=== SUPPLIED RECORDS ===
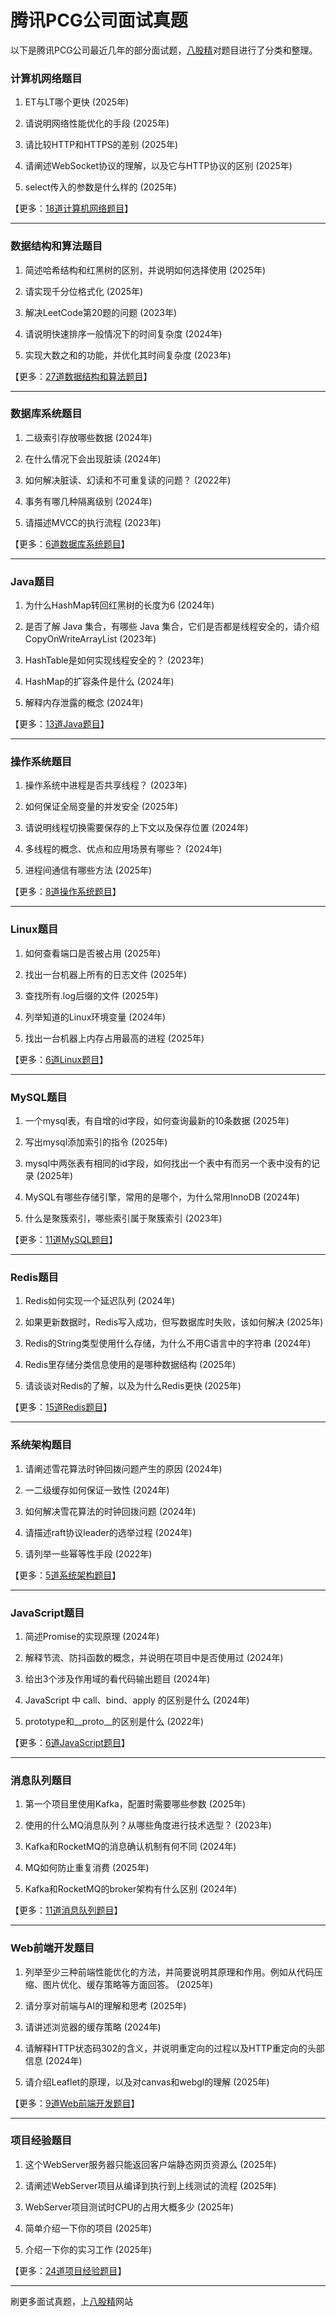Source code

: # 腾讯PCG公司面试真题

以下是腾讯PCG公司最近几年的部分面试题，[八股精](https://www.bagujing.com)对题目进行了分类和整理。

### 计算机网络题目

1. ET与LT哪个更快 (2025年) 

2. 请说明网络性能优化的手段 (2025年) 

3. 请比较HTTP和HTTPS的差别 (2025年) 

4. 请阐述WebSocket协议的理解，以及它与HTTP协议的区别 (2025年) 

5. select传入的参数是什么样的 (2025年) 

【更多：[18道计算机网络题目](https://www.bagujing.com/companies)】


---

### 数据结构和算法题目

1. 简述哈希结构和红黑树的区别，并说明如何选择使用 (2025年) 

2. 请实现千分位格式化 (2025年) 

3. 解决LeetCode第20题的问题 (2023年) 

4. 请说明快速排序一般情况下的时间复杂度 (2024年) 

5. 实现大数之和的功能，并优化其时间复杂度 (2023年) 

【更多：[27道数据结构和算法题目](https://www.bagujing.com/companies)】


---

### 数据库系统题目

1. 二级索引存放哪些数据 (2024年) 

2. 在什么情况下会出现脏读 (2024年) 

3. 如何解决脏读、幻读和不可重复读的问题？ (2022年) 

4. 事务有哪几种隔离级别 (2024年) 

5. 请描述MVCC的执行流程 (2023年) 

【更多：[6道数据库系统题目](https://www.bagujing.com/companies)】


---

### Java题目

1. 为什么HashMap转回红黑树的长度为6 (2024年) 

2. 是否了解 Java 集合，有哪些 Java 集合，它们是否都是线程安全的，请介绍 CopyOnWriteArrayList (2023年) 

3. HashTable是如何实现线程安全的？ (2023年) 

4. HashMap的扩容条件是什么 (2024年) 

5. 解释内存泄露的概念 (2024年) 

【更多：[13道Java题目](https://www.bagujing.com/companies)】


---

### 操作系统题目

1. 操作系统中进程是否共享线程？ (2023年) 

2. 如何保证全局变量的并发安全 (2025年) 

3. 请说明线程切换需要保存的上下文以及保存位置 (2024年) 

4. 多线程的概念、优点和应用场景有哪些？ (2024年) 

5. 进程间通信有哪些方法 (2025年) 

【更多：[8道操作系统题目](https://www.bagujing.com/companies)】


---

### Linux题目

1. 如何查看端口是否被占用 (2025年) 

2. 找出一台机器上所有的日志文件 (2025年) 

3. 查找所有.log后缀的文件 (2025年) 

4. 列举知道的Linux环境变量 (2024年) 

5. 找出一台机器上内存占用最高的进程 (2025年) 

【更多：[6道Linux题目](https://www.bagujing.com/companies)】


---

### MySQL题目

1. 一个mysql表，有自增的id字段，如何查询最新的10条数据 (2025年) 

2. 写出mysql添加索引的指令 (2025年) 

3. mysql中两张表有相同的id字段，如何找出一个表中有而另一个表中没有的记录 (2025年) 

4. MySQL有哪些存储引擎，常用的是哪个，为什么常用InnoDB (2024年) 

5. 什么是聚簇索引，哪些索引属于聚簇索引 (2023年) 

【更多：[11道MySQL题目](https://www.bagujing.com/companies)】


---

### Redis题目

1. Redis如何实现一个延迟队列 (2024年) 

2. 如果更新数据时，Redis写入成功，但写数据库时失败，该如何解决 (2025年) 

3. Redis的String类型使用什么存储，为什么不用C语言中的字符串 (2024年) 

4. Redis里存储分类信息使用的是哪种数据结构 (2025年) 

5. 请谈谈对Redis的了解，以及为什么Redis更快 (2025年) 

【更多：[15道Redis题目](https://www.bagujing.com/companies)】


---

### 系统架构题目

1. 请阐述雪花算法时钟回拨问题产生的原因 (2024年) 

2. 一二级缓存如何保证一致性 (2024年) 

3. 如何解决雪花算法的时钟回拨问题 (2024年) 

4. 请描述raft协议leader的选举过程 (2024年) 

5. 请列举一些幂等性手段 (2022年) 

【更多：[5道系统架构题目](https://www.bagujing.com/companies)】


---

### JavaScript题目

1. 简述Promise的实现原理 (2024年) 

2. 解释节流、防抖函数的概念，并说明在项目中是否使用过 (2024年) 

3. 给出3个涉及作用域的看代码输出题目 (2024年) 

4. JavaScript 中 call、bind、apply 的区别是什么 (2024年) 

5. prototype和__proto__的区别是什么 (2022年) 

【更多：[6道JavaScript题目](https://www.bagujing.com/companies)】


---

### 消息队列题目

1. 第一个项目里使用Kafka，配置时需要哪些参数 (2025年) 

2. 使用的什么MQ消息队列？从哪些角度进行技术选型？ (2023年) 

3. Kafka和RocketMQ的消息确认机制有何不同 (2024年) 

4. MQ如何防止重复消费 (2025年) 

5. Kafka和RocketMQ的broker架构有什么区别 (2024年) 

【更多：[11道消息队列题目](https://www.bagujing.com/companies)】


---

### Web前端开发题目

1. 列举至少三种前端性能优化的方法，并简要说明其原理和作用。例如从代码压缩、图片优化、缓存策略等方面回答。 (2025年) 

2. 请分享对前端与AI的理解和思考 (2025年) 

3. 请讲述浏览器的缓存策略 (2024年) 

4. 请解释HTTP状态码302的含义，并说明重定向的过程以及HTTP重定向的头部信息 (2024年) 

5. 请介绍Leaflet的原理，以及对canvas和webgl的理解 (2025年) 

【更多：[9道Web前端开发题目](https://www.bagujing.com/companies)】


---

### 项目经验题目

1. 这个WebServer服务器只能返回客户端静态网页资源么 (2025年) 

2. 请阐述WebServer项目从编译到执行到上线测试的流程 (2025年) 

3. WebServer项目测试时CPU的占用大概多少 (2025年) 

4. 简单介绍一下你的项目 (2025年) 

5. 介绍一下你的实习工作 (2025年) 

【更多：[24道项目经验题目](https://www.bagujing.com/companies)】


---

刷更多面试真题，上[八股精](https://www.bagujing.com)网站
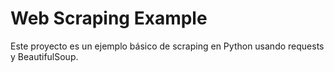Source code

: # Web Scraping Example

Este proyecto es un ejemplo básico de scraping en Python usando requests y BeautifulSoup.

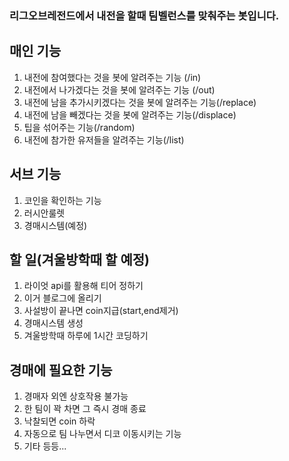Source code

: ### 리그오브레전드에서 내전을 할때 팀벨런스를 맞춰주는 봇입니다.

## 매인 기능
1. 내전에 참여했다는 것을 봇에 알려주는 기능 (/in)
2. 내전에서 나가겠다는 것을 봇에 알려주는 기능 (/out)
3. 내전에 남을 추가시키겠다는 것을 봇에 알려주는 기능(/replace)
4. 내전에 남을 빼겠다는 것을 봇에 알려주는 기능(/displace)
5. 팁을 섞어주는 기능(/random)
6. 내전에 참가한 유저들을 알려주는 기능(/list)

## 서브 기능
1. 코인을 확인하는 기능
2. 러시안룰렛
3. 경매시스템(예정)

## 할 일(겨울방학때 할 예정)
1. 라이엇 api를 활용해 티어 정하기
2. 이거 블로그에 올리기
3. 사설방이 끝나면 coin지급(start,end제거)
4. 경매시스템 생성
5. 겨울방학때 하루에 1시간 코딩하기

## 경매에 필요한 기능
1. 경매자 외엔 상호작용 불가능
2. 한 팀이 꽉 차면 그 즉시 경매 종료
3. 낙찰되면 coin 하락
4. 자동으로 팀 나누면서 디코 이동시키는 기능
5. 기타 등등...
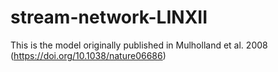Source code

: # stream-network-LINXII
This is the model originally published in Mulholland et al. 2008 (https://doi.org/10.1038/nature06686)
===
TASK TO CARRY OUT:
Leaving out the pictures, repeat the data above exactly.

SOLUTION FOR THIS TASK:
Source code

: # 腾讯PCG公司面试真题

以下是腾讯PCG公司最近几年的部分面试题，[八股精](https://www.bagujing.com)对题目进行了分类和整理。

### 计算机网络题目

1. ET与LT哪个更快 (2025年) 

2. 请说明网络性能优化的手段 (2025年) 

3. 请比较HTTP和HTTPS的差别 (2025年) 

4. 请阐述WebSocket协议的理解，以及它与HTTP协议的区别 (2025年) 

5. select传入的参数是什么样的 (2025年) 

【更多：[18道计算机网络题目](https://www.bagujing.com/companies)】


---

### 数据结构和算法题目

1. 简述哈希结构和红黑树的区别，并说明如何选择使用 (2025年) 

2. 请实现千分位格式化 (2025年) 

3. 解决LeetCode第20题的问题 (2023年) 

4. 请说明快速排序一般情况下的时间复杂度 (2024年) 

5. 实现大数之和的功能，并优化其时间复杂度 (2023年) 

【更多：[27道数据结构和算法题目](https://www.bagujing.com/companies)】


---

### 数据库系统题目

1. 二级索引存放哪些数据 (2024年) 

2. 在什么情况下会出现脏读 (2024年) 

3. 如何解决脏读、幻读和不可重复读的问题？ (2022年) 

4. 事务有哪几种隔离级别 (2024年) 

5. 请描述MVCC的执行流程 (2023年) 

【更多：[6道数据库系统题目](https://www.bagujing.com/companies)】


---

### Java题目

1. 为什么HashMap转回红黑树的长度为6 (2024年) 

2. 是否了解 Java 集合，有哪些 Java 集合，它们是否都是线程安全的，请介绍 CopyOnWriteArrayList (2023年) 

3. HashTable是如何实现线程安全的？ (2023年) 

4. HashMap的扩容条件是什么 (2024年) 

5. 解释内存泄露的概念 (2024年) 

【更多：[13道Java题目](https://www.bagujing.com/companies)】


---

### 操作系统题目

1. 操作系统中进程是否共享线程？ (2023年) 

2. 如何保证全局变量的并发安全 (2025年) 

3. 请说明线程切换需要保存的上下文以及保存位置 (2024年) 

4. 多线程的概念、优点和应用场景有哪些？ (2024年) 

5. 进程间通信有哪些方法 (2025年) 

【更多：[8道操作系统题目](https://www.bagujing.com/companies)】


---

### Linux题目

1. 如何查看端口是否被占用 (2025年) 

2. 找出一台机器上所有的日志文件 (2025年) 

3. 查找所有.log后缀的文件 (2025年) 

4. 列举知道的Linux环境变量 (2024年) 

5. 找出一台机器上内存占用最高的进程 (2025年) 

【更多：[6道Linux题目](https://www.bagujing.com/companies)】


---

### MySQL题目

1. 一个mysql表，有自增的id字段，如何查询最新的10条数据 (2025年) 

2. 写出mysql添加索引的指令 (2025年) 

3. mysql中两张表有相同的id字段，如何找出一个表中有而另一个表中没有的记录 (2025年) 

4. MySQL有哪些存储引擎，常用的是哪个，为什么常用InnoDB (2024年) 

5. 什么是聚簇索引，哪些索引属于聚簇索引 (2023年) 

【更多：[11道MySQL题目](https://www.bagujing.com/companies)】


---

### Redis题目

1. Redis如何实现一个延迟队列 (2024年) 

2. 如果更新数据时，Redis写入成功，但写数据库时失败，该如何解决 (2025年) 

3. Redis的String类型使用什么存储，为什么不用C语言中的字符串 (2024年) 

4. Redis里存储分类信息使用的是哪种数据结构 (2025年) 

5. 请谈谈对Redis的了解，以及为什么Redis更快 (2025年) 

【更多：[15道Redis题目](https://www.bagujing.com/companies)】


---

### 系统架构题目

1. 请阐述雪花算法时钟回拨问题产生的原因 (2024年) 

2. 一二级缓存如何保证一致性 (2024年) 

3. 如何解决雪花算法的时钟回拨问题 (2024年) 

4. 请描述raft协议leader的选举过程 (2024年) 

5. 请列举一些幂等性手段 (2022年) 

【更多：[5道系统架构题目](https://www.bagujing.com/companies)】


---

### JavaScript题目

1. 简述Promise的实现原理 (2024年) 

2. 解释节流、防抖函数的概念，并说明在项目中是否使用过 (2024年) 

3. 给出3个涉及作用域的看代码输出题目 (2024年) 

4. JavaScript 中 call、bind、apply 的区别是什么 (2024年) 

5. prototype和__proto__的区别是什么 (2022年) 

【更多：[6道JavaScript题目](https://www.bagujing.com/companies)】


---

### 消息队列题目

1. 第一个项目里使用Kafka，配置时需要哪些参数 (2025年) 

2. 使用的什么MQ消息队列？从哪些角度进行技术选型？ (2023年) 

3. Kafka和RocketMQ的消息确认机制有何不同 (2024年) 

4. MQ如何防止重复消费 (2025年) 

5. Kafka和RocketMQ的broker架构有什么区别 (2024年) 

【更多：[11道消息队列题目](https://www.bagujing.com/companies)】


---

### Web前端开发题目

1. 列举至少三种前端性能优化的方法，并简要说明其原理和作用。例如从代码压缩、图片优化、缓存策略等方面回答。 (2025年) 

2. 请分享对前端与AI的理解和思考 (2025年) 

3. 请讲述浏览器的缓存策略 (2024年) 

4. 请解释HTTP状态码302的含义，并说明重定向的过程以及HTTP重定向的头部信息 (2024年) 

5. 请介绍Leaflet的原理，以及对canvas和webgl的理解 (2025年) 

【更多：[9道Web前端开发题目](https://www.bagujing.com/companies)】


---

### 项目经验题目

1. 这个WebServer服务器只能返回客户端静态网页资源么 (2025年) 

2. 请阐述WebServer项目从编译到执行到上线测试的流程 (2025年) 

3. WebServer项目测试时CPU的占用大概多少 (2025年) 

4. 简单介绍一下你的项目 (2025年) 

5. 介绍一下你的实习工作 (2025年) 

【更多：[24道项目经验题目](https://www.bagujing.com/companies)】


---

刷更多面试真题，上[八股精](https://www.bagujing.com)网站
Source code

: # Web Scraping Example

Este proyecto es un ejemplo básico de scraping en Python usando requests y BeautifulSoup.

Source code

: ### 리그오브레전드에서 내전을 할때 팀벨런스를 맞춰주는 봇입니다.

## 매인 기능
1. 내전에 참여했다는 것을 봇에 알려주는 기능 (/in)
2. 내전에서 나가겠다는 것을 봇에 알려주는 기능 (/out)
3. 내전에 남을 추가시키겠다는 것을 봇에 알려주는 기능(/replace)
4. 내전에 남을 빼겠다는 것을 봇에 알려주는 기능(/displace)
5. 팁을 섞어주는 기능(/random)
6. 내전에 참가한 유저들을 알려주는 기능(/list)

## 서브 기능
1. 코인을 확인하는 기능
2. 러시안룰렛
3. 경매시스템(예정)

## 할 일(겨울방학때 할 예정)
1. 라이엇 api를 활용해 티어 정하기
2. 이거 블로그에 올리기
3. 사설방이 끝나면 coin지급(start,end제거)
4. 경매시스템 생성
5. 겨울방학때 하루에 1시간 코딩하기

## 경매에 필요한 기능
1. 경매자 외엔 상호작용 불가능
2. 한 팀이 꽉 차면 그 즉시 경매 종료
3. 낙찰되면 coin 하락
4. 자동으로 팀 나누면서 디코 이동시키는 기능
5. 기타 등등...
Source code

: # stream-network-LINXII
This is the model originally published in Mulholland et al. 2008 (https://doi.org/10.1038/nature06686)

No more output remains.